Records from a data collection:
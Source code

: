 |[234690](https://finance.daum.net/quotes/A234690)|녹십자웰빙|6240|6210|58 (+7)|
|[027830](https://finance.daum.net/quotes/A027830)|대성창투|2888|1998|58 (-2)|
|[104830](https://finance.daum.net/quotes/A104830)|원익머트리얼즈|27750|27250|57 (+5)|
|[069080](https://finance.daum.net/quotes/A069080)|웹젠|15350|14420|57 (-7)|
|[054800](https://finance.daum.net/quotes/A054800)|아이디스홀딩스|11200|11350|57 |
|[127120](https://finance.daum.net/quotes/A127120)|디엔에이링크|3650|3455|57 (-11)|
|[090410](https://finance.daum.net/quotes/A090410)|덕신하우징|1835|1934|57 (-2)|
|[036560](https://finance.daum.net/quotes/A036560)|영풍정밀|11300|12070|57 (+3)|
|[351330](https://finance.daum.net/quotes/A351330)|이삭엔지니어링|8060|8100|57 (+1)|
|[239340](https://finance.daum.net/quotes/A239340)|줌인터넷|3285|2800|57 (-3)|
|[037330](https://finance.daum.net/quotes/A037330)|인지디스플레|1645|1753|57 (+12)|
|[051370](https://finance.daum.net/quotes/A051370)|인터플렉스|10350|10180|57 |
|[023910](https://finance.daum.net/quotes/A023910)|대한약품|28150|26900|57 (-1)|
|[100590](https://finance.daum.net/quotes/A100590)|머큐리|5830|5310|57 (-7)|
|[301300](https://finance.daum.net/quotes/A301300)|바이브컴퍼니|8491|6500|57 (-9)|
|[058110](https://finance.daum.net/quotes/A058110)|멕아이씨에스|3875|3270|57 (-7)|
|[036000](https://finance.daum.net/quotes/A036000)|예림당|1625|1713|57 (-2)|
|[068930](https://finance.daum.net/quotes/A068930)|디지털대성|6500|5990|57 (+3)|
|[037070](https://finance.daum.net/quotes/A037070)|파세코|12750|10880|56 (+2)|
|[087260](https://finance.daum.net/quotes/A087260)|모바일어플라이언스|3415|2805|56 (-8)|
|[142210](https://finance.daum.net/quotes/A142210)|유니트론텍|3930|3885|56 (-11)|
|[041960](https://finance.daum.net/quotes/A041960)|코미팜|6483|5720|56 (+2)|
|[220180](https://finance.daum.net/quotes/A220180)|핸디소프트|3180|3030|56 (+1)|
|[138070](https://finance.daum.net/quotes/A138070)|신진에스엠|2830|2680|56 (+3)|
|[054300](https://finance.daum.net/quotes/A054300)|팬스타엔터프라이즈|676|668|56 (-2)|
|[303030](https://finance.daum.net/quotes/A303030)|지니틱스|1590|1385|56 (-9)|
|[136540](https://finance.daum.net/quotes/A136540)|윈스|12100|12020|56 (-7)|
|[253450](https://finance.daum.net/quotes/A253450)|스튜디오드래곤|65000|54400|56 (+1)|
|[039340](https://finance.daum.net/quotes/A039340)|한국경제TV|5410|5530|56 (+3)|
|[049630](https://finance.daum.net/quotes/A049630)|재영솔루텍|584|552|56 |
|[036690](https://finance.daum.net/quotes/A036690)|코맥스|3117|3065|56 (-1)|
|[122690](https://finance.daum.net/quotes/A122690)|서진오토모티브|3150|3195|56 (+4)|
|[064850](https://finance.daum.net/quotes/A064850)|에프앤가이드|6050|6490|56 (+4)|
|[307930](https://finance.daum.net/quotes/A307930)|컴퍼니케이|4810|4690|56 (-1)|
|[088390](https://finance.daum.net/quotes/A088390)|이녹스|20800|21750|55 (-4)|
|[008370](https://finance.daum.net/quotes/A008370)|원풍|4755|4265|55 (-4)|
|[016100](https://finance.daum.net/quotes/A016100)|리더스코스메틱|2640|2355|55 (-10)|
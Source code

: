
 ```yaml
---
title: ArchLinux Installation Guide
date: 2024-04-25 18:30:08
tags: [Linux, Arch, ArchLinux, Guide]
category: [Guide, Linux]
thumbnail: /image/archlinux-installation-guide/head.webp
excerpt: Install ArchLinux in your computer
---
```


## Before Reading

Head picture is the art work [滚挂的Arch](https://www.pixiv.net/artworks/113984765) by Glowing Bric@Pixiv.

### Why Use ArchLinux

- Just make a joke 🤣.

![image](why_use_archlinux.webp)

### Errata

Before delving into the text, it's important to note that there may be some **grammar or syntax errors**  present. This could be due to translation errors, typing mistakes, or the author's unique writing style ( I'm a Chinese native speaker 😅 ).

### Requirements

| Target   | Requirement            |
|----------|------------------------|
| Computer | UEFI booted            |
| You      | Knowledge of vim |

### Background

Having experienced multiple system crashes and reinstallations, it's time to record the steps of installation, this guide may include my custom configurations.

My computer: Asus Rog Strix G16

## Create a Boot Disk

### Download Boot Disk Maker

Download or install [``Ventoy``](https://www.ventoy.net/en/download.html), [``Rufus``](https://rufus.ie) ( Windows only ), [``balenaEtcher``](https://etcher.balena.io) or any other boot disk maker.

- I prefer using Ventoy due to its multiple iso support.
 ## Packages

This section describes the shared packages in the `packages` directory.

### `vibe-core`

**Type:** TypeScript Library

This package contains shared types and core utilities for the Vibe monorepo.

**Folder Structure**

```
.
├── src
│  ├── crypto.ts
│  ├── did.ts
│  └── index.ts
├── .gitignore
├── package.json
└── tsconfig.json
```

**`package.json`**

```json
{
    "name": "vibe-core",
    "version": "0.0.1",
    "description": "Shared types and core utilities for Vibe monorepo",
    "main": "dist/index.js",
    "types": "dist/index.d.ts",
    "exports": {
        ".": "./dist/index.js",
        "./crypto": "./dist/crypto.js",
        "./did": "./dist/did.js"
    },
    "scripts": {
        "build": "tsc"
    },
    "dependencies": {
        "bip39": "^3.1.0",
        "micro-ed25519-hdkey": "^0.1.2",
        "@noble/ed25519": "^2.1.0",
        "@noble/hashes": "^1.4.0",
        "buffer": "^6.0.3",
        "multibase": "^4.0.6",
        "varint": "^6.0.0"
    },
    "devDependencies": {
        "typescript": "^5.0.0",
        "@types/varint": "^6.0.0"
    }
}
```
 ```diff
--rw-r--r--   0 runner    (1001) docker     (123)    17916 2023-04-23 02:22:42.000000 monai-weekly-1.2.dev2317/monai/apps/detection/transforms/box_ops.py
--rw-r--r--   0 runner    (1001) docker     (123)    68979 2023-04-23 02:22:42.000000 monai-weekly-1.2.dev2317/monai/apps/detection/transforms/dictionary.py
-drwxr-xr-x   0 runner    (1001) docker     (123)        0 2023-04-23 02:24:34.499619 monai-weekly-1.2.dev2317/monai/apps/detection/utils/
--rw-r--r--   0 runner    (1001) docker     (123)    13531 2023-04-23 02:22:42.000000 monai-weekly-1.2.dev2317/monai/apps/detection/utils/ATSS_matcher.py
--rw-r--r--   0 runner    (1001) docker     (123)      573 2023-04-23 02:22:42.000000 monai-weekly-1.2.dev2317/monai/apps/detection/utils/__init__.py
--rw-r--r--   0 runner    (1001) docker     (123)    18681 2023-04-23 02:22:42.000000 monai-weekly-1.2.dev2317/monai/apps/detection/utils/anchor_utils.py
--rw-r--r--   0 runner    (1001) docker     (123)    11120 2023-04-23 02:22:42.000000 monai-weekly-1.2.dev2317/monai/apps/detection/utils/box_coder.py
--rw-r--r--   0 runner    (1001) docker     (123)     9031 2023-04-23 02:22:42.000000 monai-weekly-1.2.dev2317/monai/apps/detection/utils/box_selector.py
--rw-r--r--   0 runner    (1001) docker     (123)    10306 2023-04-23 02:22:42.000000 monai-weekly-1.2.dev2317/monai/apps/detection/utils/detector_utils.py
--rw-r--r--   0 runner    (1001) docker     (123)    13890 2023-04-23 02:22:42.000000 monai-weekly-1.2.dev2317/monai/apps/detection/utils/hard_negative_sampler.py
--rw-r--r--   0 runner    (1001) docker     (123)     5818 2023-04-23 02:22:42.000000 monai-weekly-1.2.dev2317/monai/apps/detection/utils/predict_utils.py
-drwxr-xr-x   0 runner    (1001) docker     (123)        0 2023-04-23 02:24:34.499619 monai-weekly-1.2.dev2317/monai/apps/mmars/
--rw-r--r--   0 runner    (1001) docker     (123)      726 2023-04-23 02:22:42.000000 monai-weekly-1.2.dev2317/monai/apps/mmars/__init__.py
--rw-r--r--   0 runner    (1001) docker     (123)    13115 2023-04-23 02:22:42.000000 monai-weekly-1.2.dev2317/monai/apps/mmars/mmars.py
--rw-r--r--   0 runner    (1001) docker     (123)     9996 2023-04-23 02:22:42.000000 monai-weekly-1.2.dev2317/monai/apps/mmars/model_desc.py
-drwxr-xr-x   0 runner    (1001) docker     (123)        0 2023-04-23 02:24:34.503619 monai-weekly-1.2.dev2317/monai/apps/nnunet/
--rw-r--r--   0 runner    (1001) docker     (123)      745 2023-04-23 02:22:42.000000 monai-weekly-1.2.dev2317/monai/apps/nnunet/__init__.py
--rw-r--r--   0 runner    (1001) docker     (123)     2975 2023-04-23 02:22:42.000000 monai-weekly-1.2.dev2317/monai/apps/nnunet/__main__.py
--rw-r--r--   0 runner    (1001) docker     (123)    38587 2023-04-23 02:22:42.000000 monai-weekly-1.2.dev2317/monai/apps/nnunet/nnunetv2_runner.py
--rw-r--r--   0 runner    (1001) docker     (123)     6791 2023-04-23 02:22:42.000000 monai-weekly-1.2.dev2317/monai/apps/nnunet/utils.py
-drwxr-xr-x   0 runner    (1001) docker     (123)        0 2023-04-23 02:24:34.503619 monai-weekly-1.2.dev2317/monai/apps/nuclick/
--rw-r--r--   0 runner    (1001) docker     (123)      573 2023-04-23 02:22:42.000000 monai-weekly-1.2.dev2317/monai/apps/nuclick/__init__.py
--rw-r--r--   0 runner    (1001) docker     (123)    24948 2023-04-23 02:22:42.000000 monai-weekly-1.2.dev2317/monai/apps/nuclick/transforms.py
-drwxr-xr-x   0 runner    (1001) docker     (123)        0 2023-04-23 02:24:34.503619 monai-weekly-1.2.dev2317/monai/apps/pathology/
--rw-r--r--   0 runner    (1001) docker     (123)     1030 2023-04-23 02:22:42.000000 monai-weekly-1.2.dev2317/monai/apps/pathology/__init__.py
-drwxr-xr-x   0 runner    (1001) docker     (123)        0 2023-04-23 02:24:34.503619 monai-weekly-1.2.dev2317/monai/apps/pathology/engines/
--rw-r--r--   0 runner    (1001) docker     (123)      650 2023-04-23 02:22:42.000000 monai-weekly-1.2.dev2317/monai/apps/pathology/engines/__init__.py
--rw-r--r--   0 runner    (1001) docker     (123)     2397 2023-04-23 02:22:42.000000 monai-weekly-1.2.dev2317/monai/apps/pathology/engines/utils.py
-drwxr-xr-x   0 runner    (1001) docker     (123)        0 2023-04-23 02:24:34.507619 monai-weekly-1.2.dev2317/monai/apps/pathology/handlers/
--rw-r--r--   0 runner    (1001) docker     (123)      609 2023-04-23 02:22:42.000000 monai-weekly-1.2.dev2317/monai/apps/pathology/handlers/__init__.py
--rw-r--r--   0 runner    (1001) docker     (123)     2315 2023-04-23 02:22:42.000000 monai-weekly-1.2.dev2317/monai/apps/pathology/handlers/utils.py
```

What is required: Tally every line above that has the word "Ventoy", and report the total with no other words.

Exercise answer: 2